Personal information
- Born: Adam Bridle 7 May 1987 (age 39) Johannesburg, Transvaal, South Africa

Professional wrestling career
- Ring name(s): Adam Angel Adam Bridle Adam Croft Angélico Backpacker Joe El Angélico
- Billed height: 6 ft 3 in (191 cm)
- Billed weight: 213 lb (97 kg)
- Billed from: Barcelona, Spain Johannesburg, South Africa
- Trained by: Último Dragón Negro Navarro Black Terry
- Debut: 2007

= Angélico =

South African professional wrestler

Adam Bridle (born 7 May 1987), better known by the ring name "Angélico" (/ɑːnˈhɛlɪkoʊ/ AHN-heli-coh), is a South African professional wrestler. He is signed to All Elite Wrestling (AEW), where he is an in-ring talent and a producer. He is also known for his work in Lucha Libre AAA Worldwide (AAA), Lucha Underground and World Wrestling Professionals (WWP).

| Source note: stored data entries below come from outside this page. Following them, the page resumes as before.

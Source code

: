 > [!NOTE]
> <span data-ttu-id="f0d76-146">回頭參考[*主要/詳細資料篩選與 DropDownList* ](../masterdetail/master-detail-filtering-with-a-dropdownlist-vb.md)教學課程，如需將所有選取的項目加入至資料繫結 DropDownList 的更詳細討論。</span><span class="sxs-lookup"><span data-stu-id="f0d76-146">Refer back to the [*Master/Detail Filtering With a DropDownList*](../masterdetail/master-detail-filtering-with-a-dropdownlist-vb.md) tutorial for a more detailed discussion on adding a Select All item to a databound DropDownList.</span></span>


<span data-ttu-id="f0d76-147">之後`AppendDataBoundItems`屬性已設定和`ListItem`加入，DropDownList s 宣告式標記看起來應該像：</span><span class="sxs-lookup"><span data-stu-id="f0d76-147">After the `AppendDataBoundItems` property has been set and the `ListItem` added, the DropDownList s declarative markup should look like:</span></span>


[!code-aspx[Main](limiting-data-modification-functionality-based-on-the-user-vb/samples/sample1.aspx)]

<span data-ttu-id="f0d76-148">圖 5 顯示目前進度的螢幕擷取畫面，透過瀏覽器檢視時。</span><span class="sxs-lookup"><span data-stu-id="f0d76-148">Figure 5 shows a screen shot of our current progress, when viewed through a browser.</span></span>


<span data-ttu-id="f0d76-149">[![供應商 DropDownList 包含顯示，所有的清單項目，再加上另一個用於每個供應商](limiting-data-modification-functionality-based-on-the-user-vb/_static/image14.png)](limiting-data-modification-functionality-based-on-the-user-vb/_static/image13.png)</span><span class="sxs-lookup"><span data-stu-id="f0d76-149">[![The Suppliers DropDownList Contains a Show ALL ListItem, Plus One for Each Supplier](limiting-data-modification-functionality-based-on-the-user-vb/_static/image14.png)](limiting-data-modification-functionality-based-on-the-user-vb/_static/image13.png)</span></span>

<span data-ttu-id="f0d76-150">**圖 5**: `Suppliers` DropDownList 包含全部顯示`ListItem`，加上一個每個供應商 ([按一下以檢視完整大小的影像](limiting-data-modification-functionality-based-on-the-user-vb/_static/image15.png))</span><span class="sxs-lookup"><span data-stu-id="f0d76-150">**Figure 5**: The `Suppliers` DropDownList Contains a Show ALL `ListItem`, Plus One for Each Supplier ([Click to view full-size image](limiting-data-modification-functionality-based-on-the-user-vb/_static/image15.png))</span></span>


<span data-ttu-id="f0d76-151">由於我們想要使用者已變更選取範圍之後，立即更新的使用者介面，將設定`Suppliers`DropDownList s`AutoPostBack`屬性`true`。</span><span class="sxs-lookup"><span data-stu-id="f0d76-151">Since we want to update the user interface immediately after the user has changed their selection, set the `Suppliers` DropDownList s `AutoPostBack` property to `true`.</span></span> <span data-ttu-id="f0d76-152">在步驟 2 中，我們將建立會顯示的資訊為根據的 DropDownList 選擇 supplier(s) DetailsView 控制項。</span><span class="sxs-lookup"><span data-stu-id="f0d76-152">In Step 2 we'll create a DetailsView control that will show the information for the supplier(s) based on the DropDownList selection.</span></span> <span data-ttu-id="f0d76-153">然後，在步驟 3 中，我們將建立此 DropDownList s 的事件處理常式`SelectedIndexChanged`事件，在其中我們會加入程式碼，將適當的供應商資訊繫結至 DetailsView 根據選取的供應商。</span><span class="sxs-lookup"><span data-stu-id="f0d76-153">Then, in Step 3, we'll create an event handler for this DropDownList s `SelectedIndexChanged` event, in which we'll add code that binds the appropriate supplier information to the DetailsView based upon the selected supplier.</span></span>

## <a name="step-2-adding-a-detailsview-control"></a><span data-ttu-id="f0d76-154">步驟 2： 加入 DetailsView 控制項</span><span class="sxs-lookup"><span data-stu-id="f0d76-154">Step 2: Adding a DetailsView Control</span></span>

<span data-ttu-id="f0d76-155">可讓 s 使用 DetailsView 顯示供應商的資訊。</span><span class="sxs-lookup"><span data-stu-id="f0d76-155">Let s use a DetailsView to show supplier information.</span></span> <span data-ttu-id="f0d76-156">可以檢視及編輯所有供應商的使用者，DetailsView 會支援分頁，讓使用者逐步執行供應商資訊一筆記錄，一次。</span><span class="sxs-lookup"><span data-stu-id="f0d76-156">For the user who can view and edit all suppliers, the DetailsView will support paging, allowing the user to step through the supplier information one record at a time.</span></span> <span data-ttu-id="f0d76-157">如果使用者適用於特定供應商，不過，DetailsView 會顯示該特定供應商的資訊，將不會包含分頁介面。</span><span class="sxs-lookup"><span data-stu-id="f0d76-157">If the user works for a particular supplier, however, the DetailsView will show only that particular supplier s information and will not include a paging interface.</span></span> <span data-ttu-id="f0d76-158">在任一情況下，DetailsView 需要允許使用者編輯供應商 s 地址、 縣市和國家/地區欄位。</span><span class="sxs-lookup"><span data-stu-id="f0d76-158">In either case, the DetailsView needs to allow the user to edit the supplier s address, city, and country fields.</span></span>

==Professional wrestling career==

===Early career (2007–2010)===
Bridle started his career in 2007 in the short-lived Pro Wrestling Alliance: Africa promotion which was co-owned by Booker T. He debuted under the name Adam Crow before changing it to Angélico, going by the nicknames The Blonde Superman and The Spanish Sensation. When PWA:Africa folded in 2007 due to internal problems, Angélico joined World Wrestling Professionals, a promotion with nationally broadcast television shows in South Africa and India. He toured with WWP and has participated in two of their television shoots, in WWP Thunderstrike and 100% De Dhana Dhan.

Angélico spent six months wrestling in Spain working for numerous independents, including Nu Wrestling Evolution (NWE). His first link to lucha libre was working with Último Dragón and Súper Nova in NWE. In his NWE big show debut on 13 July 2008, Angélico lost to NWE World Champion Orlando Jordan. On 18 July 2008, he lost to Orlando Jordan in a handicap match teaming with El Nazareno. He lost to Juventud Guerrera on 20 July 2008 with Annie Social as his new valet. At an Eventos de Wrestling Europeos card on 26 July 2008, Angélico lost to LSK in an NWL Spanish Championship match. On 13 September 2008, Angélico wrestled three matches on an inter-promotional event pitting the Spanish EWE against the Mexican AAA. He defeated Luka Scott, went to a double count-out with Red Devil, and was defeated in a tag team match pairing with Octagón against Pirata Morgan and Red Devil. Angélico's final match with NWE before becoming a mainstay in Mexico came on 2 November 2008, losing to Vito.

On 21 February 2009, he lost to Jason Steele in one of his biggest matches in WWP. One of his most notable feuds was with WWP wrestler Ananzi throughout 2008 and 2009, and on 22 November 2009 he took part in a ladder match that was edited heavily due to the network, Colours TV, considering most of the match to be too violent for primetime television. On 10 January 2010, he was awarded the previously-vacant WWP Cruiserweight World Championship, becoming the fourth champion in the title's history.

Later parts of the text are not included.